## [ASSIGNMENT]
Look through the material below and copy exactly the lines from the line with "Chez les mammifères" to the line with "Ainsi, dans cette", those two lines included.

## [DATA FOR REVIEW]
::::::::
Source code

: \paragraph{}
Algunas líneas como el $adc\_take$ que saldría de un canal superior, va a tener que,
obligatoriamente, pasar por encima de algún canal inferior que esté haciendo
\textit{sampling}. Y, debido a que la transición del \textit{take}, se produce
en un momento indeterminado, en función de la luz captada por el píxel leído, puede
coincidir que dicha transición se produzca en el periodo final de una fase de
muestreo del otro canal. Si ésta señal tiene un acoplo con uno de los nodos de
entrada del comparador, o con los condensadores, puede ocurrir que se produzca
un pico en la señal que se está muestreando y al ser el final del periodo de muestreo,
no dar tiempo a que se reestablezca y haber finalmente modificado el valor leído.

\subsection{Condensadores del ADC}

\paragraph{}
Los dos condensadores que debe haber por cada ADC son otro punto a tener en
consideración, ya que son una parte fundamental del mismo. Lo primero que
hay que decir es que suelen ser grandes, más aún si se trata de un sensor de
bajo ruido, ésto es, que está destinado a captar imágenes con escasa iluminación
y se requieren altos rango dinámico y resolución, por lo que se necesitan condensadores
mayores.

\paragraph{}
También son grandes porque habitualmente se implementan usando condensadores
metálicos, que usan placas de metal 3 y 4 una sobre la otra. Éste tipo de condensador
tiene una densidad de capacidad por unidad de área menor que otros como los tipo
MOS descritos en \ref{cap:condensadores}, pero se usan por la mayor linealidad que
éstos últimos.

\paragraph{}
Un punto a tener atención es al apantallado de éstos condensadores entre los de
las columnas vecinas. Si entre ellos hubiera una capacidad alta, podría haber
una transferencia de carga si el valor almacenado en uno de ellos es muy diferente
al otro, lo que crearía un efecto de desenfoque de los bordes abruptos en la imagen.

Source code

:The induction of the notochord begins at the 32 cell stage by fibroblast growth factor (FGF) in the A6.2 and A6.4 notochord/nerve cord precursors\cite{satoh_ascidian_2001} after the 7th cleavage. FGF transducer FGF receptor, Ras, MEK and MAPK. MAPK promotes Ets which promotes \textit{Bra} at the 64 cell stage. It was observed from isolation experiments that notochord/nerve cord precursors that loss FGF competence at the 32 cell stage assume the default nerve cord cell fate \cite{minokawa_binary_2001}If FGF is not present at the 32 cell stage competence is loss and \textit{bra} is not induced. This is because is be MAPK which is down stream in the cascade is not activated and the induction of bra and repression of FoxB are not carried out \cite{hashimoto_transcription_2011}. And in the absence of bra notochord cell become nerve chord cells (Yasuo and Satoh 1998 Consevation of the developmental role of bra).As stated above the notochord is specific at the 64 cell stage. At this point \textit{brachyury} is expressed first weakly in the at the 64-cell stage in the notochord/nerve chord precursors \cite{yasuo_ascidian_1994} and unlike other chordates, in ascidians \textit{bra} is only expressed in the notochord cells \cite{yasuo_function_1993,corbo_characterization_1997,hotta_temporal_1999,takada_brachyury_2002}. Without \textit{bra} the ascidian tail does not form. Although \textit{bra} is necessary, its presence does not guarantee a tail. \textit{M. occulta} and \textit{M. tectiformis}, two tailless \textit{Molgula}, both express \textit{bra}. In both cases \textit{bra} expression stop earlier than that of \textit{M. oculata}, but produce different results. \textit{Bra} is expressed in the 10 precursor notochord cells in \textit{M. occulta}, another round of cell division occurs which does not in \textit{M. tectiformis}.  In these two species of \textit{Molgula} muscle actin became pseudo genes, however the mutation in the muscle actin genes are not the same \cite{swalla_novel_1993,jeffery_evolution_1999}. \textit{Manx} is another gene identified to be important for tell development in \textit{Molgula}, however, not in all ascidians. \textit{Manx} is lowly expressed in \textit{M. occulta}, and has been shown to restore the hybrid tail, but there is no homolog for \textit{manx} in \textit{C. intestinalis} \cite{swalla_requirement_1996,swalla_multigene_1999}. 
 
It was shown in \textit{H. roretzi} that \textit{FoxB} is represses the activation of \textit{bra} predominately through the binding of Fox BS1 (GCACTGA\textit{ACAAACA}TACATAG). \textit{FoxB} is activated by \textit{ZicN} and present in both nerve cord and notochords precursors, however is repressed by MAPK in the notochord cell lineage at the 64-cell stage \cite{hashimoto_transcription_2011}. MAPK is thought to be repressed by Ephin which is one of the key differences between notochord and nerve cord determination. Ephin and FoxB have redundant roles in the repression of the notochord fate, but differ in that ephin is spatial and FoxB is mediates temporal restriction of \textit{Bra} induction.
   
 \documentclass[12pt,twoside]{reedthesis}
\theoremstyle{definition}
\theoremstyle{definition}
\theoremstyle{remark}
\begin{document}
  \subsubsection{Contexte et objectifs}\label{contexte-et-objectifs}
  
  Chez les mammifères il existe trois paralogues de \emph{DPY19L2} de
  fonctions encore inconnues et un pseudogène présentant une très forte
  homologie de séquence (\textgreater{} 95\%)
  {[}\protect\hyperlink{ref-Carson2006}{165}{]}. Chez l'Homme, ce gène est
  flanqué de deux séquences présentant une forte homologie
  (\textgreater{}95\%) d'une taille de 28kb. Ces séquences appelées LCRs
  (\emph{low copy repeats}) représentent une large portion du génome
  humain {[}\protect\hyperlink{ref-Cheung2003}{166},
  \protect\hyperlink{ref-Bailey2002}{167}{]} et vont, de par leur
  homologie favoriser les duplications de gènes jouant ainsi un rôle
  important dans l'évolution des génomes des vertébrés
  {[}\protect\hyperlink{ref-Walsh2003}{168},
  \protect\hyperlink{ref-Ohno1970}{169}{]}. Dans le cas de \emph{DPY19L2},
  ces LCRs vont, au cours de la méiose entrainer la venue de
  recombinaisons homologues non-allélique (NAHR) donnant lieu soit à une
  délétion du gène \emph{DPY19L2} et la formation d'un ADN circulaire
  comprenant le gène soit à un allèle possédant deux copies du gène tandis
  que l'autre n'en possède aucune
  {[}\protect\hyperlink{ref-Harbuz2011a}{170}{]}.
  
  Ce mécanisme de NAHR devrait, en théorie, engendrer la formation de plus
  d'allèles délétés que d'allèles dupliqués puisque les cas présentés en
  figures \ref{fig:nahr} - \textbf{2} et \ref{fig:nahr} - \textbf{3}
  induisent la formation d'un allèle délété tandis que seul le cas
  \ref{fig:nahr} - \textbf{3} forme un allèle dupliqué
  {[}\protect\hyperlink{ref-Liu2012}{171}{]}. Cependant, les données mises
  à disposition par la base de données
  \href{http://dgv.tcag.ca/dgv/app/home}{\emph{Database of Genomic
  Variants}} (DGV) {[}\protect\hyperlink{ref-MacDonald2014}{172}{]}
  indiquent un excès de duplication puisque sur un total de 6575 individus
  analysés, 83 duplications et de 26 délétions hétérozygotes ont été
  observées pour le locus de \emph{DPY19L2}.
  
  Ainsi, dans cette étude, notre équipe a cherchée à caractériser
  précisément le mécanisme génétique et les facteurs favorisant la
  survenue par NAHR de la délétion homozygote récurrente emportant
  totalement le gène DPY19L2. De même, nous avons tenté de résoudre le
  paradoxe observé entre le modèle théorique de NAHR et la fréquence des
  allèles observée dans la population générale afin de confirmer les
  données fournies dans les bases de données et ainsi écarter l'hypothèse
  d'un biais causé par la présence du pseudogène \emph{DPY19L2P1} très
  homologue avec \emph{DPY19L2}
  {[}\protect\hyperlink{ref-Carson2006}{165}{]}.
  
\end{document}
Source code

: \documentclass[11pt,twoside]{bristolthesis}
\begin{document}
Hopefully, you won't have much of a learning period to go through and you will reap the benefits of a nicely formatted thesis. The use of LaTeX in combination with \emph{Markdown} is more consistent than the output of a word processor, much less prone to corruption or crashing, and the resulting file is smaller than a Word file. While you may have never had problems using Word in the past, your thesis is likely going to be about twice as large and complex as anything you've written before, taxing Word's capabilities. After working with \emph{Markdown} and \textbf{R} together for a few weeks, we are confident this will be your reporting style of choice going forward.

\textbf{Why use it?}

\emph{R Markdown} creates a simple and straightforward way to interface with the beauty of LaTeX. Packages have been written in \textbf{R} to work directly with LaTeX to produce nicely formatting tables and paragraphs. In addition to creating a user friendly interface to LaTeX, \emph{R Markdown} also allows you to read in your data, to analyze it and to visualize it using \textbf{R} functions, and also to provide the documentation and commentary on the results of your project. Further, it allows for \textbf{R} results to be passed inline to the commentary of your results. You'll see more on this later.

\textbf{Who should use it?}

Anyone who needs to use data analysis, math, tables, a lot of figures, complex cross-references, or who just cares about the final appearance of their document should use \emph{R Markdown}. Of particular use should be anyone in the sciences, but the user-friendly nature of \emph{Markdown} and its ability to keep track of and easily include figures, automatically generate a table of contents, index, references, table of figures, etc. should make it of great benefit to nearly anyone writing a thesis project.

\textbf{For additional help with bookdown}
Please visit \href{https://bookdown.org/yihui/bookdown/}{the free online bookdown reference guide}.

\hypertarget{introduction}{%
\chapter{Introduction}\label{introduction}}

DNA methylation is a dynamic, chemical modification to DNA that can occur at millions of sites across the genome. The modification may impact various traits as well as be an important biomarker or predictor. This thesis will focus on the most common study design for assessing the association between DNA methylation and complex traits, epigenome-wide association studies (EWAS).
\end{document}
::::::::
## [EXPECTED ANSWER]
  Chez les mammifères il existe trois paralogues de \emph{DPY19L2} de
  fonctions encore inconnues et un pseudogène présentant une très forte
  homologie de séquence (\textgreater{} 95\%)
  {[}\protect\hyperlink{ref-Carson2006}{165}{]}. Chez l'Homme, ce gène est
  flanqué de deux séquences présentant une forte homologie
  (\textgreater{}95\%) d'une taille de 28kb. Ces séquences appelées LCRs
  (\emph{low copy repeats}) représentent une large portion du génome
  humain {[}\protect\hyperlink{ref-Cheung2003}{166},
  \protect\hyperlink{ref-Bailey2002}{167}{]} et vont, de par leur
  homologie favoriser les duplications de gènes jouant ainsi un rôle
  important dans l'évolution des génomes des vertébrés
  {[}\protect\hyperlink{ref-Walsh2003}{168},
  \protect\hyperlink{ref-Ohno1970}{169}{]}. Dans le cas de \emph{DPY19L2},
  ces LCRs vont, au cours de la méiose entrainer la venue de
  recombinaisons homologues non-allélique (NAHR) donnant lieu soit à une
  délétion du gène \emph{DPY19L2} et la formation d'un ADN circulaire
  comprenant le gène soit à un allèle possédant deux copies du gène tandis
  que l'autre n'en possède aucune
  {[}\protect\hyperlink{ref-Harbuz2011a}{170}{]}.
  
  Ce mécanisme de NAHR devrait, en théorie, engendrer la formation de plus
  d'allèles délétés que d'allèles dupliqués puisque les cas présentés en
  figures \ref{fig:nahr} - \textbf{2} et \ref{fig:nahr} - \textbf{3}
  induisent la formation d'un allèle délété tandis que seul le cas
  \ref{fig:nahr} - \textbf{3} forme un allèle dupliqué
  {[}\protect\hyperlink{ref-Liu2012}{171}{]}. Cependant, les données mises
  à disposition par la base de données
  \href{http://dgv.tcag.ca/dgv/app/home}{\emph{Database of Genomic
  Variants}} (DGV) {[}\protect\hyperlink{ref-MacDonald2014}{172}{]}
  indiquent un excès de duplication puisque sur un total de 6575 individus
  analysés, 83 duplications et de 26 délétions hétérozygotes ont été
  observées pour le locus de \emph{DPY19L2}.
  
  Ainsi, dans cette étude, notre équipe a cherchée à caractériser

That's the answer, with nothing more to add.